ALAN: Yes, that’s exactly correct. One of Diana Wynne Jones’ great strengths was that she could take stories set in the here and now, full of characters you can recognise, and then tie them together with mythological (or in the case of Dogsbody, cosmological) elements and make the stories work without losing the sense of reality.

Another good example would be Eight Days of Luke where David Allard, at home on holiday from boarding school and feeling somewhat bored, accidentally rescues a young boy called Luke who has an odd ability to control fire, although he assures David that he cannot raise the dead.

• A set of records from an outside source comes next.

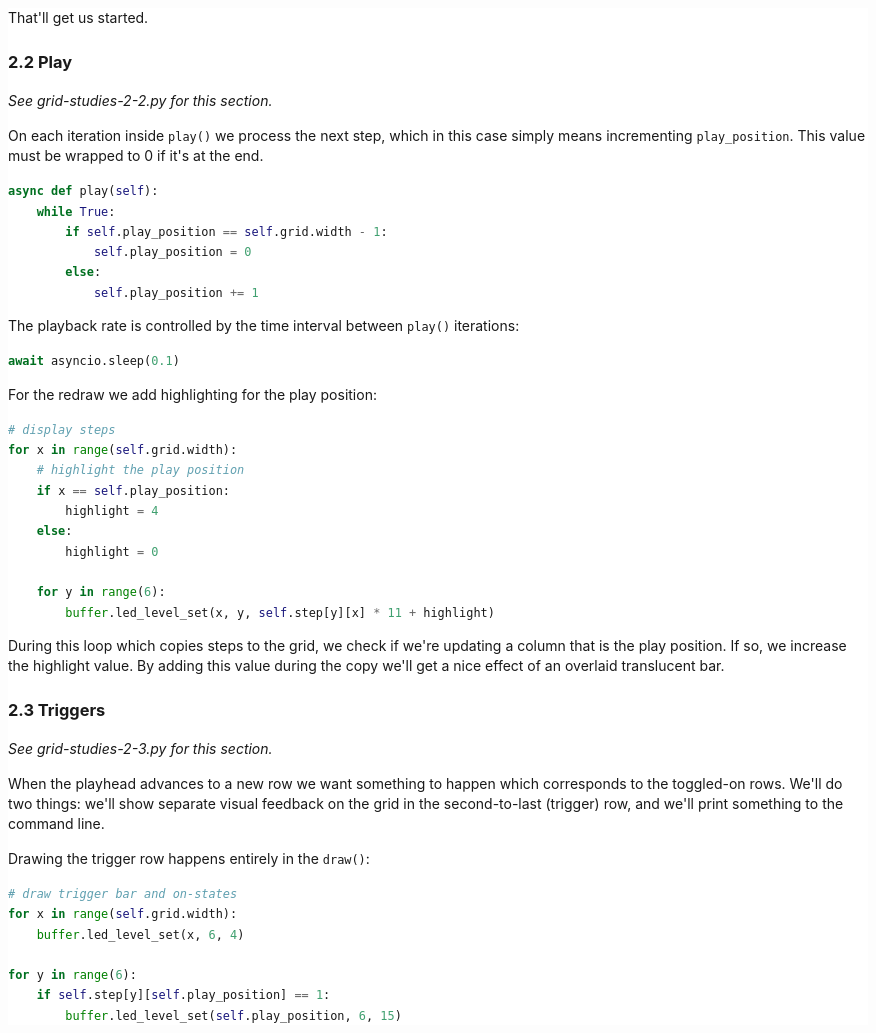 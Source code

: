 That'll get us started.

### 2.2 Play

*See grid-studies-2-2.py for this section.*

On each iteration inside `play()` we process the next step, which in this case simply means incrementing `play_position`. This value must be wrapped to 0 if it's at the end.

```python
async def play(self):
    while True:
        if self.play_position == self.grid.width - 1:
            self.play_position = 0
        else:
            self.play_position += 1
```

The playback rate is controlled by the time interval between `play()` iterations:

```python
await asyncio.sleep(0.1)
```

For the redraw we add highlighting for the play position:

```python
# display steps
for x in range(self.grid.width):
    # highlight the play position
    if x == self.play_position:
        highlight = 4
    else:
        highlight = 0

    for y in range(6):
        buffer.led_level_set(x, y, self.step[y][x] * 11 + highlight)
```

During this loop which copies steps to the grid, we check if we're updating a column that is the play position. If so, we increase the highlight value. By adding this value during the copy we'll get a nice effect of an overlaid translucent bar.

### 2.3 Triggers

*See grid-studies-2-3.py for this section.*

When the playhead advances to a new row we want something to happen which corresponds to the toggled-on rows. We'll do two things: we'll show separate visual feedback on the grid in the second-to-last (trigger) row, and we'll print something to the command line.

Drawing the trigger row happens entirely in the `draw()`:

```python
# draw trigger bar and on-states
for x in range(self.grid.width):
    buffer.led_level_set(x, 6, 4)

for y in range(6):
    if self.step[y][self.play_position] == 1:
        buffer.led_level_set(self.play_position, 6, 15)
```
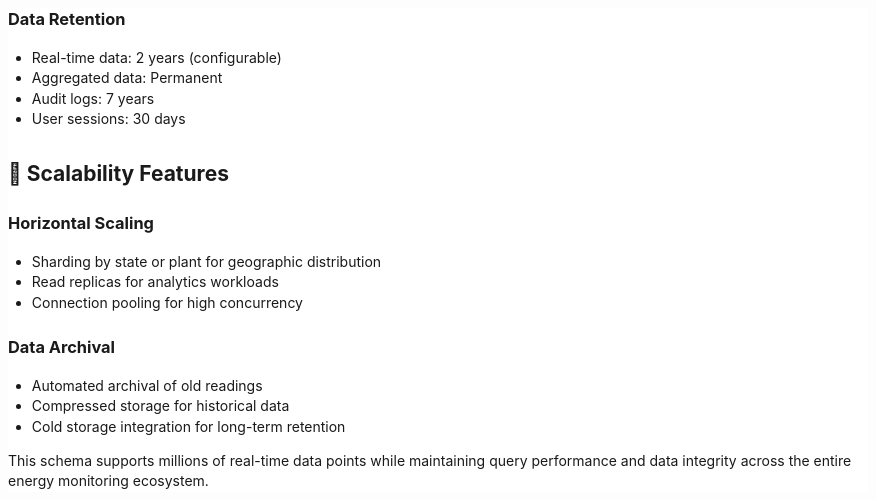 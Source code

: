 ### **Data Retention**
- Real-time data: 2 years (configurable)
- Aggregated data: Permanent
- Audit logs: 7 years
- User sessions: 30 days

## 🚀 Scalability Features

### **Horizontal Scaling**
- Sharding by state or plant for geographic distribution
- Read replicas for analytics workloads
- Connection pooling for high concurrency

### **Data Archival**
- Automated archival of old readings
- Compressed storage for historical data
- Cold storage integration for long-term retention

This schema supports millions of real-time data points while maintaining query performance and data integrity across the entire energy monitoring ecosystem.
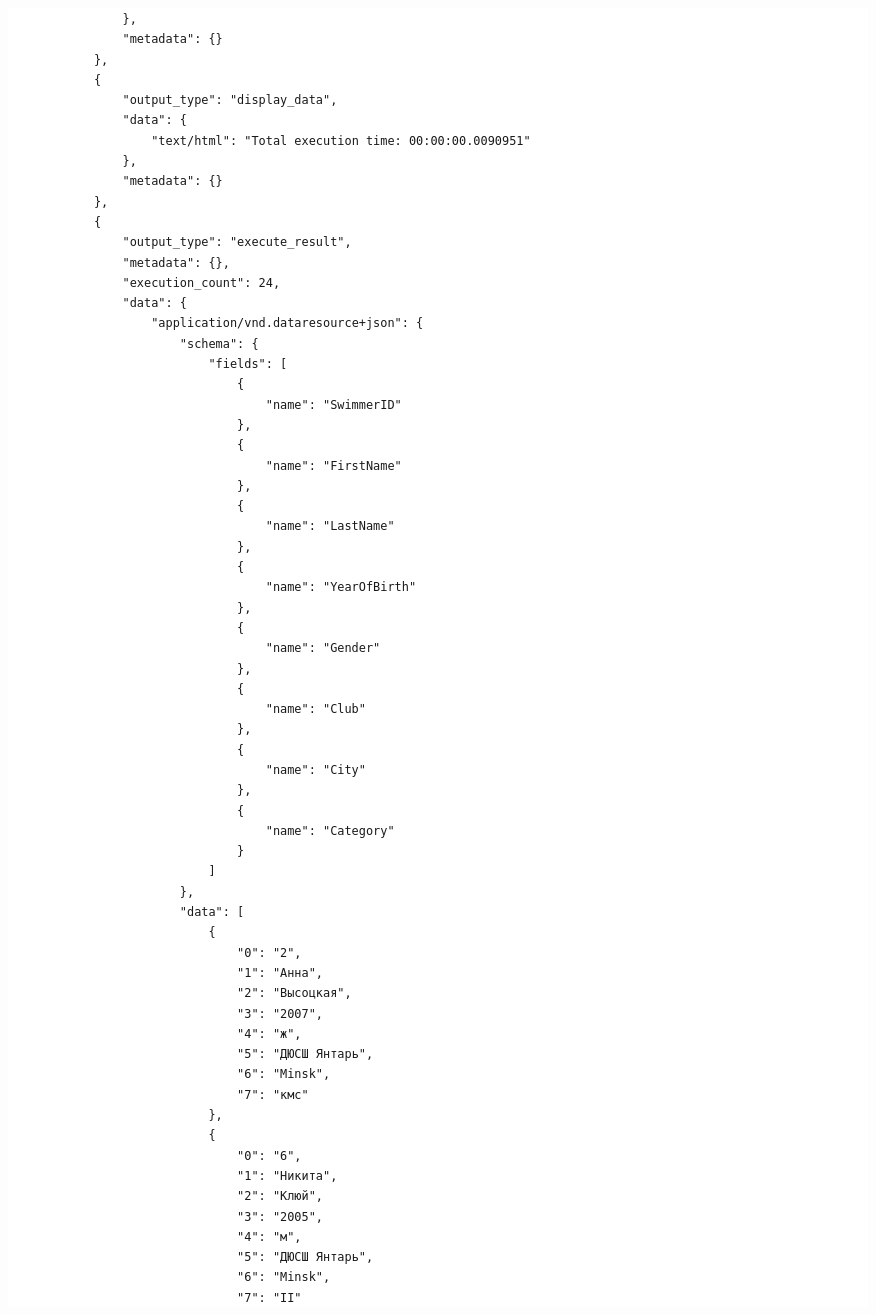                     },
                    "metadata": {}
                },
                {
                    "output_type": "display_data",
                    "data": {
                        "text/html": "Total execution time: 00:00:00.0090951"
                    },
                    "metadata": {}
                },
                {
                    "output_type": "execute_result",
                    "metadata": {},
                    "execution_count": 24,
                    "data": {
                        "application/vnd.dataresource+json": {
                            "schema": {
                                "fields": [
                                    {
                                        "name": "SwimmerID"
                                    },
                                    {
                                        "name": "FirstName"
                                    },
                                    {
                                        "name": "LastName"
                                    },
                                    {
                                        "name": "YearOfBirth"
                                    },
                                    {
                                        "name": "Gender"
                                    },
                                    {
                                        "name": "Club"
                                    },
                                    {
                                        "name": "City"
                                    },
                                    {
                                        "name": "Category"
                                    }
                                ]
                            },
                            "data": [
                                {
                                    "0": "2",
                                    "1": "Анна",
                                    "2": "Высоцкая",
                                    "3": "2007",
                                    "4": "ж",
                                    "5": "ДЮСШ Янтарь",
                                    "6": "Minsk",
                                    "7": "кмс"
                                },
                                {
                                    "0": "6",
                                    "1": "Никита",
                                    "2": "Клюй",
                                    "3": "2005",
                                    "4": "м",
                                    "5": "ДЮСШ Янтарь",
                                    "6": "Minsk",
                                    "7": "II"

Soon other strange characters turn up looking for Luke. There’s Mr. Wedding who only has one eye, for example. It soon becomes clear that David is trapped inside a Norse myth – Luke is Loki, of course, and he is as mischievous, a source of trouble as always. The gods are locked in a struggle that will prepare them for Götterdämmerung. But meanwhile they have some problems. Mr. Wedding in particular is not happy with Luke. Perhaps David can help…

JANE: Oh!  I remember that one!  A friend loaned it to me, so I don’t have a copy.  Now I feel a great need to find one.  That’s the problem with Diana Wynne Jones’ books.  They’re like an addiction.  Jim recently went on a binge where he systematically read every one we had in the house.

ALAN: What a wonderful time he must have had! One thing I’ve noticed (and I’m sure Jim must noticed it as well because of reading so many books one after the other) is that even at her most light-hearted, there is always a serious undertone to Diana Wynne Jones’ stories.

In Deep Secret, we meet Rupert Venables who is the junior Magid of Earth. Magids are powerful magicians charged with maintaining the balance between positive and negative magic (presumably white and black magic in our terms) on the worlds they supervise. They seldom act overtly, but they do use their powers to push people into doing the right thing at the right time to make the right things happen. As the story opens, the senior Magid of Earth has just died and Rupert, helped by the ghost of the senior Magid, must choose a new junior Magid. He decides to conduct the examination of the candidates at an SF convention. After all, those things are so peculiar that nobody will ever notice any extra oddities introduced by his examination of the Magid candidates.

And so the stage is set for an, at times, somewhat squirmy tale. Read it, attend the SF convention and recognise yourself and many other people who you know. Diana Wynne Jones tells her story with deep affection and understanding, but she never misses an opportunity to make a barbed remark! The book is an utter delight from start to finish.

But despite all the fun (and it is great fun, make no mistake) there is a real and serious concern at the heart of the story. The magids may be metaphorical in real world terms but when you look at the news headlines, you sometimes wish they were actually here and doing their job.

JANE: Hmm…  I’m not sure I’ve read Deep Secret.  I’ll need to add it to my list.